--- TASK ---
Exactly what is written in the records below should be returned, minus the images.

━━━━━ DATASET RECORDS ━━━━━

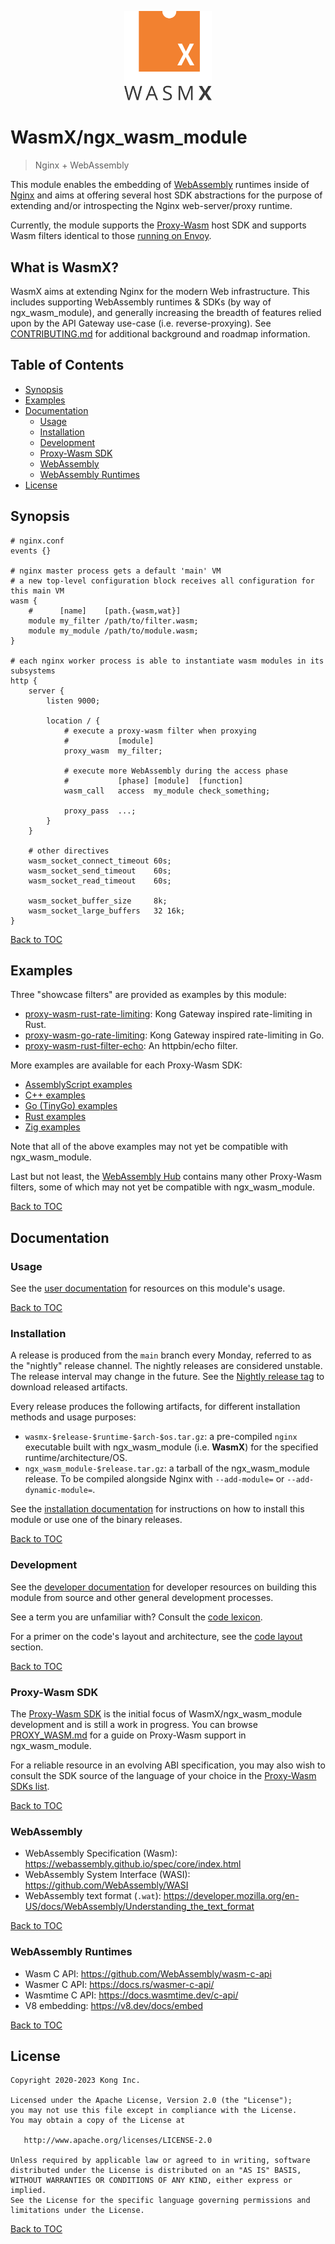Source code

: <p align="center">
  <img alt="WasmX logo" src="assets/vectors/logo.svg" style="width:140px;" />
</p>

# WasmX/ngx_wasm_module

> Nginx + WebAssembly

This module enables the embedding of [WebAssembly] runtimes inside of
[Nginx](https://nginx.org/) and aims at offering several host SDK abstractions
for the purpose of extending and/or introspecting the Nginx web-server/proxy
runtime.

Currently, the module supports the
[Proxy-Wasm](https://github.com/proxy-wasm/spec) host SDK and supports Wasm
filters identical to those [running on
Envoy](https://www.envoyproxy.io/docs/envoy/latest/configuration/http/http_filters/wasm_filter.html).

## What is WasmX?

WasmX aims at extending Nginx for the modern Web infrastructure. This includes
supporting WebAssembly runtimes & SDKs (by way of ngx_wasm_module), and
generally increasing the breadth of features relied upon by the API Gateway
use-case (i.e. reverse-proxying). See [CONTRIBUTING.md](docs/CONTRIBUTING.md)
for additional background and roadmap information.

## Table of Contents

- [Synopsis](#synopsis)
- [Examples](#examples)
- [Documentation](#documentation)
    - [Usage](#usage)
    - [Installation](#installation)
    - [Development](#development)
    - [Proxy-Wasm SDK](#proxy-wasm-sdk)
    - [WebAssembly](#webassembly)
    - [WebAssembly Runtimes](#webassembly-runtimes)
- [License](#license)

## Synopsis

```nginx
# nginx.conf
events {}

# nginx master process gets a default 'main' VM
# a new top-level configuration block receives all configuration for this main VM
wasm {
    #      [name]    [path.{wasm,wat}]
    module my_filter /path/to/filter.wasm;
    module my_module /path/to/module.wasm;
}

# each nginx worker process is able to instantiate wasm modules in its subsystems
http {
    server {
        listen 9000;

        location / {
            # execute a proxy-wasm filter when proxying
            #           [module]
            proxy_wasm  my_filter;

            # execute more WebAssembly during the access phase
            #           [phase] [module]  [function]
            wasm_call   access  my_module check_something;

            proxy_pass  ...;
        }
    }

    # other directives
    wasm_socket_connect_timeout 60s;
    wasm_socket_send_timeout    60s;
    wasm_socket_read_timeout    60s;

    wasm_socket_buffer_size     8k;
    wasm_socket_large_buffers   32 16k;
}
```

[Back to TOC](#table-of-contents)

## Examples

Three "showcase filters" are provided as examples by this module:

- [proxy-wasm-rust-rate-limiting](https://github.com/Kong/proxy-wasm-rust-rate-limiting): Kong Gateway inspired rate-limiting in Rust.
- [proxy-wasm-go-rate-limiting](https://github.com/Kong/proxy-wasm-go-rate-limiting): Kong Gateway inspired rate-limiting in Go.
- [proxy-wasm-rust-filter-echo](https://github.com/wasmx-proxy/proxy-wasm-rust-filter-echo/):
  An httpbin/echo filter.

More examples are available for each Proxy-Wasm SDK:

- [AssemblyScript
  examples](https://github.com/solo-io/proxy-runtime/tree/master/examples)
- [C++
  examples](https://github.com/proxy-wasm/proxy-wasm-cpp-sdk/tree/master/example)
- [Go (TinyGo)
  examples](https://github.com/tetratelabs/proxy-wasm-go-sdk/tree/main/examples)
- [Rust
  examples](https://github.com/proxy-wasm/proxy-wasm-rust-sdk/tree/master/examples)
- [Zig
  examples](https://github.com/mathetake/proxy-wasm-zig-sdk/tree/main/example)

Note that all of the above examples may not yet be compatible with
ngx_wasm_module.

Last but not least, the [WebAssembly
Hub](https://www.webassemblyhub.io/repositories/) contains many other Proxy-Wasm
filters, some of which may not yet be compatible with ngx_wasm_module.

[Back to TOC](#table-of-contents)

## Documentation

### Usage

See the [user documentation](docs/README.md) for resources on this module's
usage.

[Back to TOC](#table-of-contents)

### Installation

A release is produced from the `main` branch every Monday, referred to as the
"nightly" release channel. The nightly releases are considered unstable. The
release interval may change in the future. See the [Nightly release
tag](https://github.com/Kong/ngx_wasm_module/releases/tag/nightly) to download
released artifacts.

Every release produces the following artifacts, for different installation
methods and usage purposes:

- `wasmx-$release-$runtime-$arch-$os.tar.gz`: a pre-compiled `nginx` executable
  built with ngx_wasm_module (i.e. **WasmX**) for the specified
  runtime/architecture/OS.
- `ngx_wasm_module-$release.tar.gz`: a tarball of the ngx_wasm_module release.
  To be compiled alongside Nginx with `--add-module=` or
  `--add-dynamic-module=`.

See the [installation documentation](docs/INSTALL.md) for instructions on how to
install this module or use one of the binary releases.

[Back to TOC](#table-of-contents)

### Development

See the [developer documentation](docs/DEVELOPER.md) for developer resources on
building this module from source and other general development processes.

See a term you are unfamiliar with? Consult the [code
lexicon](docs/DEVELOPER.md#code-lexicon).

For a primer on the code's layout and architecture, see the [code
layout](docs/DEVELOPER.md#code-layout) section.

[Back to TOC](#table-of-contents)

### Proxy-Wasm SDK

The [Proxy-Wasm SDK](https://github.com/proxy-wasm/spec) is the initial focus of
WasmX/ngx_wasm_module development and is still a work in progress. You can
browse [PROXY_WASM.md](docs/PROXY_WASM.md) for a guide on Proxy-Wasm support in
ngx_wasm_module.

For a reliable resource in an evolving ABI specification, you may also wish to
consult the SDK source of the language of your choice in the [Proxy-Wasm SDKs
list](https://github.com/proxy-wasm/spec#sdks).

[Back to TOC](#table-of-contents)

### WebAssembly

- WebAssembly Specification (Wasm): https://webassembly.github.io/spec/core/index.html
- WebAssembly System Interface (WASI): https://github.com/WebAssembly/WASI
- WebAssembly text format (`.wat`): https://developer.mozilla.org/en-US/docs/WebAssembly/Understanding_the_text_format

[Back to TOC](#table-of-contents)

### WebAssembly Runtimes

- Wasm C API: https://github.com/WebAssembly/wasm-c-api
- Wasmer C API: https://docs.rs/wasmer-c-api/
- Wasmtime C API: https://docs.wasmtime.dev/c-api/
- V8 embedding: https://v8.dev/docs/embed

[Back to TOC](#table-of-contents)

## License

```
Copyright 2020-2023 Kong Inc.

Licensed under the Apache License, Version 2.0 (the "License");
you may not use this file except in compliance with the License.
You may obtain a copy of the License at

   http://www.apache.org/licenses/LICENSE-2.0

Unless required by applicable law or agreed to in writing, software
distributed under the License is distributed on an "AS IS" BASIS,
WITHOUT WARRANTIES OR CONDITIONS OF ANY KIND, either express or implied.
See the License for the specific language governing permissions and
limitations under the License.
```

[Back to TOC](#table-of-contents)

[WebAssembly]: https://webassembly.org/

━━━━━

--- REPLY TO THE TASK ---
Source code

: <p align="center">
  <img alt="WasmX logo" src="assets/vectors/logo.svg" style="width:140px;" />
</p>

# WasmX/ngx_wasm_module

> Nginx + WebAssembly

This module enables the embedding of [WebAssembly] runtimes inside of
[Nginx](https://nginx.org/) and aims at offering several host SDK abstractions
for the purpose of extending and/or introspecting the Nginx web-server/proxy
runtime.

Currently, the module supports the
[Proxy-Wasm](https://github.com/proxy-wasm/spec) host SDK and supports Wasm
filters identical to those [running on
Envoy](https://www.envoyproxy.io/docs/envoy/latest/configuration/http/http_filters/wasm_filter.html).

## What is WasmX?

WasmX aims at extending Nginx for the modern Web infrastructure. This includes
supporting WebAssembly runtimes & SDKs (by way of ngx_wasm_module), and
generally increasing the breadth of features relied upon by the API Gateway
use-case (i.e. reverse-proxying). See [CONTRIBUTING.md](docs/CONTRIBUTING.md)
for additional background and roadmap information.

## Table of Contents

- [Synopsis](#synopsis)
- [Examples](#examples)
- [Documentation](#documentation)
    - [Usage](#usage)
    - [Installation](#installation)
    - [Development](#development)
    - [Proxy-Wasm SDK](#proxy-wasm-sdk)
    - [WebAssembly](#webassembly)
    - [WebAssembly Runtimes](#webassembly-runtimes)
- [License](#license)

## Synopsis

```nginx
# nginx.conf
events {}

# nginx master process gets a default 'main' VM
# a new top-level configuration block receives all configuration for this main VM
wasm {
    #      [name]    [path.{wasm,wat}]
    module my_filter /path/to/filter.wasm;
    module my_module /path/to/module.wasm;
}

# each nginx worker process is able to instantiate wasm modules in its subsystems
http {
    server {
        listen 9000;

        location / {
            # execute a proxy-wasm filter when proxying
            #           [module]
            proxy_wasm  my_filter;

            # execute more WebAssembly during the access phase
            #           [phase] [module]  [function]
            wasm_call   access  my_module check_something;

            proxy_pass  ...;
        }
    }

    # other directives
    wasm_socket_connect_timeout 60s;
    wasm_socket_send_timeout    60s;
    wasm_socket_read_timeout    60s;

    wasm_socket_buffer_size     8k;
    wasm_socket_large_buffers   32 16k;
}
```

[Back to TOC](#table-of-contents)

## Examples

Three "showcase filters" are provided as examples by this module:

- [proxy-wasm-rust-rate-limiting](https://github.com/Kong/proxy-wasm-rust-rate-limiting): Kong Gateway inspired rate-limiting in Rust.
- [proxy-wasm-go-rate-limiting](https://github.com/Kong/proxy-wasm-go-rate-limiting): Kong Gateway inspired rate-limiting in Go.
- [proxy-wasm-rust-filter-echo](https://github.com/wasmx-proxy/proxy-wasm-rust-filter-echo/):
  An httpbin/echo filter.

More examples are available for each Proxy-Wasm SDK:

- [AssemblyScript
  examples](https://github.com/solo-io/proxy-runtime/tree/master/examples)
- [C++
  examples](https://github.com/proxy-wasm/proxy-wasm-cpp-sdk/tree/master/example)
- [Go (TinyGo)
  examples](https://github.com/tetratelabs/proxy-wasm-go-sdk/tree/main/examples)
- [Rust
  examples](https://github.com/proxy-wasm/proxy-wasm-rust-sdk/tree/master/examples)
- [Zig
  examples](https://github.com/mathetake/proxy-wasm-zig-sdk/tree/main/example)

Note that all of the above examples may not yet be compatible with
ngx_wasm_module.

Last but not least, the [WebAssembly
Hub](https://www.webassemblyhub.io/repositories/) contains many other Proxy-Wasm
filters, some of which may not yet be compatible with ngx_wasm_module.

[Back to TOC](#table-of-contents)

## Documentation

### Usage

See the [user documentation](docs/README.md) for resources on this module's
usage.

[Back to TOC](#table-of-contents)

### Installation

A release is produced from the `main` branch every Monday, referred to as the
"nightly" release channel. The nightly releases are considered unstable. The
release interval may change in the future. See the [Nightly release
tag](https://github.com/Kong/ngx_wasm_module/releases/tag/nightly) to download
released artifacts.

Every release produces the following artifacts, for different installation
methods and usage purposes:

- `wasmx-$release-$runtime-$arch-$os.tar.gz`: a pre-compiled `nginx` executable
  built with ngx_wasm_module (i.e. **WasmX**) for the specified
  runtime/architecture/OS.
- `ngx_wasm_module-$release.tar.gz`: a tarball of the ngx_wasm_module release.
  To be compiled alongside Nginx with `--add-module=` or
  `--add-dynamic-module=`.

See the [installation documentation](docs/INSTALL.md) for instructions on how to
install this module or use one of the binary releases.

[Back to TOC](#table-of-contents)

### Development

See the [developer documentation](docs/DEVELOPER.md) for developer resources on
building this module from source and other general development processes.

See a term you are unfamiliar with? Consult the [code
lexicon](docs/DEVELOPER.md#code-lexicon).

For a primer on the code's layout and architecture, see the [code
layout](docs/DEVELOPER.md#code-layout) section.

[Back to TOC](#table-of-contents)

### Proxy-Wasm SDK

The [Proxy-Wasm SDK](https://github.com/proxy-wasm/spec) is the initial focus of
WasmX/ngx_wasm_module development and is still a work in progress. You can
browse [PROXY_WASM.md](docs/PROXY_WASM.md) for a guide on Proxy-Wasm support in
ngx_wasm_module.

For a reliable resource in an evolving ABI specification, you may also wish to
consult the SDK source of the language of your choice in the [Proxy-Wasm SDKs
list](https://github.com/proxy-wasm/spec#sdks).

[Back to TOC](#table-of-contents)

### WebAssembly

- WebAssembly Specification (Wasm): https://webassembly.github.io/spec/core/index.html
- WebAssembly System Interface (WASI): https://github.com/WebAssembly/WASI
- WebAssembly text format (`.wat`): https://developer.mozilla.org/en-US/docs/WebAssembly/Understanding_the_text_format

[Back to TOC](#table-of-contents)

### WebAssembly Runtimes

- Wasm C API: https://github.com/WebAssembly/wasm-c-api
- Wasmer C API: https://docs.rs/wasmer-c-api/
- Wasmtime C API: https://docs.wasmtime.dev/c-api/
- V8 embedding: https://v8.dev/docs/embed

[Back to TOC](#table-of-contents)

## License

```
Copyright 2020-2023 Kong Inc.

Licensed under the Apache License, Version 2.0 (the "License");
you may not use this file except in compliance with the License.
You may obtain a copy of the License at

   http://www.apache.org/licenses/LICENSE-2.0

Unless required by applicable law or agreed to in writing, software
distributed under the License is distributed on an "AS IS" BASIS,
WITHOUT WARRANTIES OR CONDITIONS OF ANY KIND, either express or implied.
See the License for the specific language governing permissions and
limitations under the License.
```

[Back to TOC](#table-of-contents)

[WebAssembly]: https://webassembly.org/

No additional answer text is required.